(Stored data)
========================================
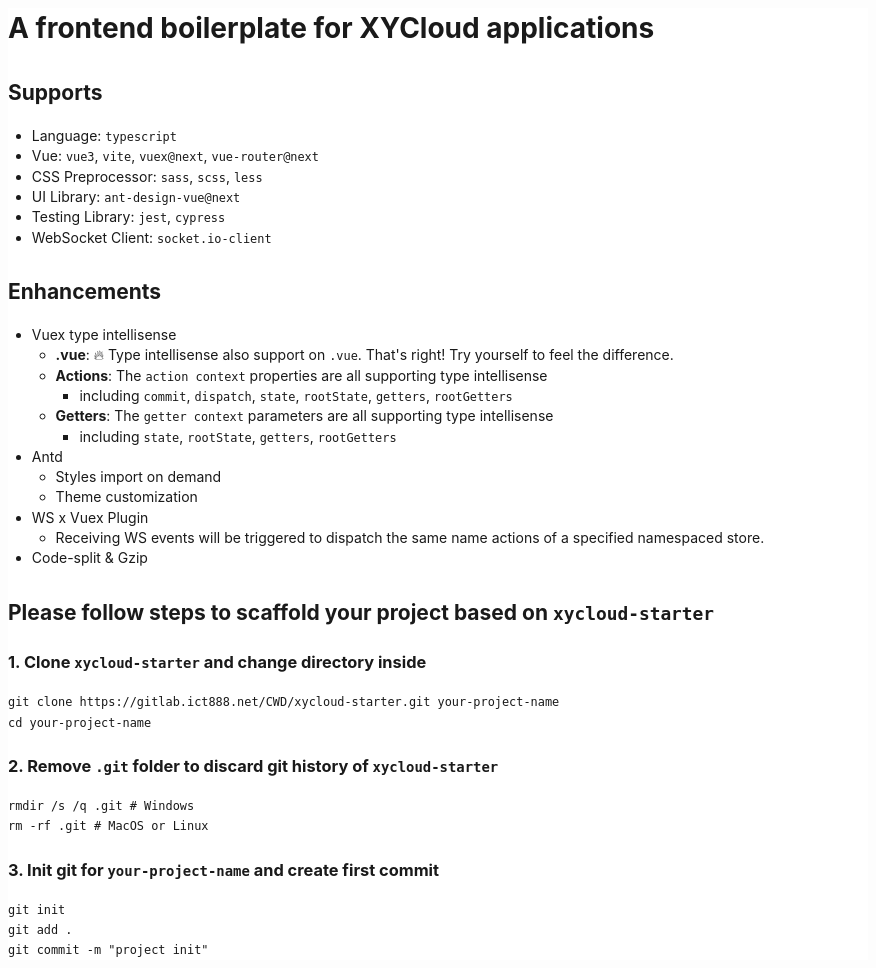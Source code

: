 # A frontend boilerplate for XYCloud applications

## Supports

- Language: `typescript`
- Vue: `vue3`, `vite`, `vuex@next`, `vue-router@next`
- CSS Preprocessor: `sass`, `scss`, `less`
- UI Library: `ant-design-vue@next`
- Testing Library: `jest`, `cypress`
- WebSocket Client: `socket.io-client`

## Enhancements

- Vuex type intellisense
  - **.vue**: :fire: Type intellisense also support on `.vue`. That's right! Try yourself to feel the difference.
  - **Actions**: The `action context` properties are all supporting type intellisense
    - including `commit`, `dispatch`, `state`, `rootState`, `getters`, `rootGetters`
  - **Getters**: The `getter context` parameters are all supporting type intellisense
    - including `state`, `rootState`, `getters`, `rootGetters`
- Antd
  - Styles import on demand
  - Theme customization
- WS x Vuex Plugin
  - Receiving WS events will be triggered to dispatch the same name actions of a specified namespaced store.
- Code-split & Gzip

## Please follow steps to scaffold your project based on `xycloud-starter`

### 1. Clone `xycloud-starter` and change directory inside

```shell
git clone https://gitlab.ict888.net/CWD/xycloud-starter.git your-project-name
cd your-project-name
```

### 2. Remove `.git` folder to discard git history of `xycloud-starter`

```shell
rmdir /s /q .git # Windows
rm -rf .git # MacOS or Linux
```

### 3. Init git for `your-project-name` and create first commit

```shell
git init
git add .
git commit -m "project init"
```
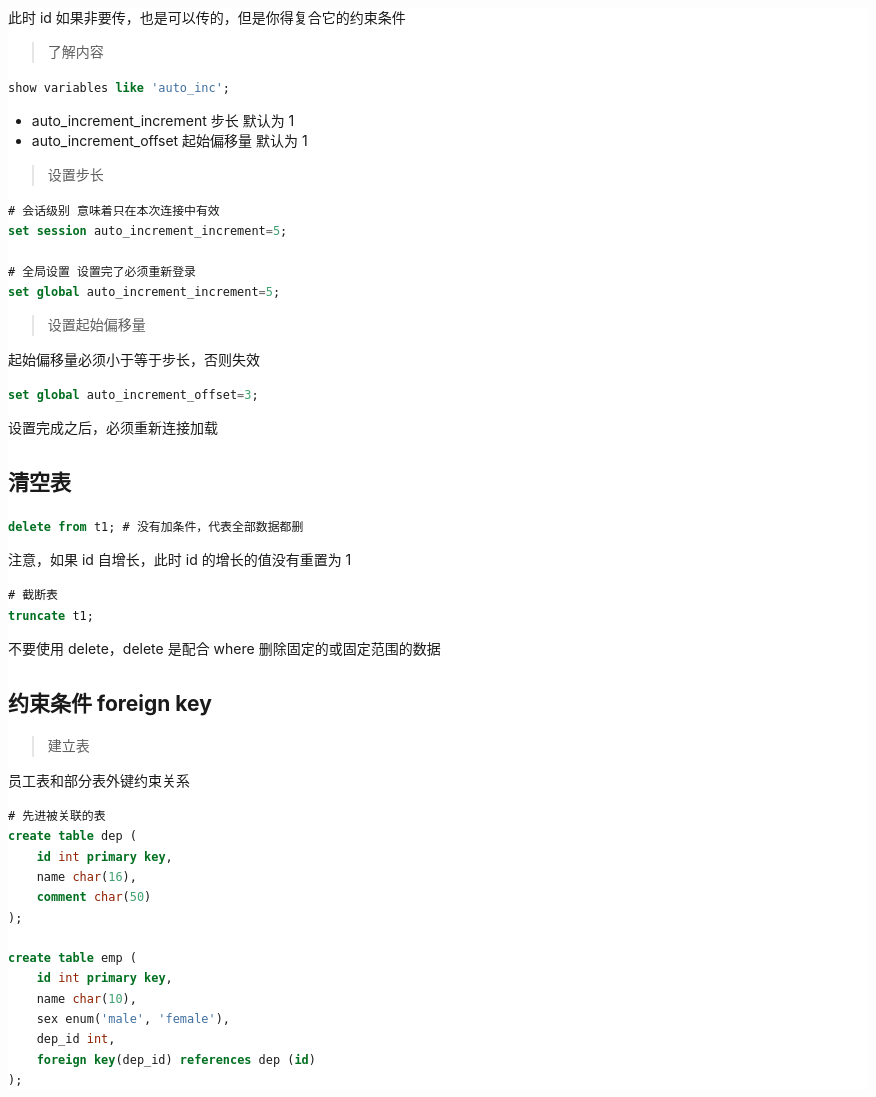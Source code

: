 此时 id 如果非要传，也是可以传的，但是你得复合它的约束条件

> 了解内容

```sql
show variables like 'auto_inc';
```

-   auto_increment_increment 步长 默认为 1
-   auto_increment_offset 起始偏移量 默认为 1

> 设置步长

```sql
# 会话级别 意味着只在本次连接中有效
set session auto_increment_increment=5;

# 全局设置 设置完了必须重新登录
set global auto_increment_increment=5;
```

> 设置起始偏移量

起始偏移量必须小于等于步长，否则失效

```sql
set global auto_increment_offset=3;
```

设置完成之后，必须重新连接加载

## 清空表

```sql
delete from t1; # 没有加条件，代表全部数据都删
```

注意，如果 id 自增长，此时 id 的增长的值没有重置为 1

```sql
# 截断表
truncate t1;
```

不要使用 delete，delete 是配合 where 删除固定的或固定范围的数据

## 约束条件 foreign key

> 建立表

员工表和部分表外键约束关系

```sql
# 先进被关联的表
create table dep (
	id int primary key,
	name char(16),
	comment char(50)
);

create table emp (
	id int primary key,
	name char(10),
	sex enum('male', 'female'),
	dep_id int,
	foreign key(dep_id) references dep (id)
);
```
========================================
What you have to do:
Scan the lines above for the word "starter". Return each one that has it.

Response box:
## Please follow steps to scaffold your project based on `xycloud-starter`
### 1. Clone `xycloud-starter` and change directory inside
git clone https://gitlab.ict888.net/CWD/xycloud-starter.git your-project-name
### 2. Remove `.git` folder to discard git history of `xycloud-starter`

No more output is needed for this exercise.